• [Exercise requirements]:
Nothing beyond the line containing "uso de rede" is to be printed; print exactly each line from the start of the records below through that line, leaving out pictures.

• [Supplied records]:
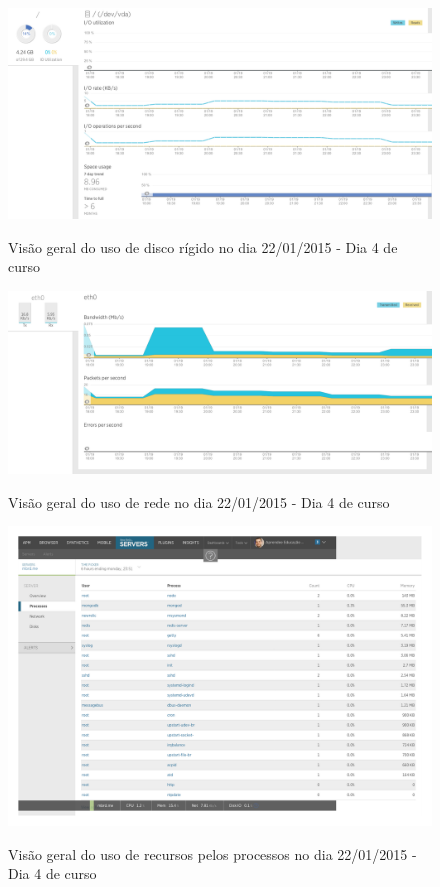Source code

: \documentclass[
	12pt,				%
	oneside,			%
	a4paper,			%
	english,			%
	brazil				%
	]{abntex2ppgsi}
\begin{document}
\begin{apendicesenv}
\begin{figure}[h]
\centering
\caption{Visão geral do uso de disco rígido no dia 22/01/2015 - Dia 4 de curso}
\includegraphics[width=1.0\textwidth]{relatorios/22-01-15/disk_cropped.pdf} 
\label{fig:recursos_dia1_2} 
\end{figure}

\begin{figure}[h]
\centering
\caption{Visão geral do uso de rede no dia 22/01/2015 - Dia 4 de curso}
\includegraphics[width=1.0\textwidth]{relatorios/22-01-15/network_cropped.pdf} 
\label{fig:recursos_dia1_3} 
\end{figure}

\begin{figure}[h]
\centering
\caption{Visão geral do uso de recursos pelos processos no dia 22/01/2015 - Dia 4 de curso}
\includegraphics[page=2,width=1.0\textwidth]{relatorios/22-01-15/process-inspector_cropped.pdf} 
\label{fig:recursos_dia1_5} 
\end{figure}




\end{apendicesenv}
\end{document}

• [Answer area]:
Source code

: \documentclass[
	12pt,				%
	oneside,			%
	a4paper,			%
	english,			%
	brazil				%
	]{abntex2ppgsi}
\begin{document}
\begin{apendicesenv}
\begin{figure}[h]
\centering
\caption{Visão geral do uso de disco rígido no dia 22/01/2015 - Dia 4 de curso}
\includegraphics[width=1.0\textwidth]{relatorios/22-01-15/disk_cropped.pdf} 
\label{fig:recursos_dia1_2} 
\end{figure}

\begin{figure}[h]
\centering
\caption{Visão geral do uso de rede no dia 22/01/2015 - Dia 4 de curso}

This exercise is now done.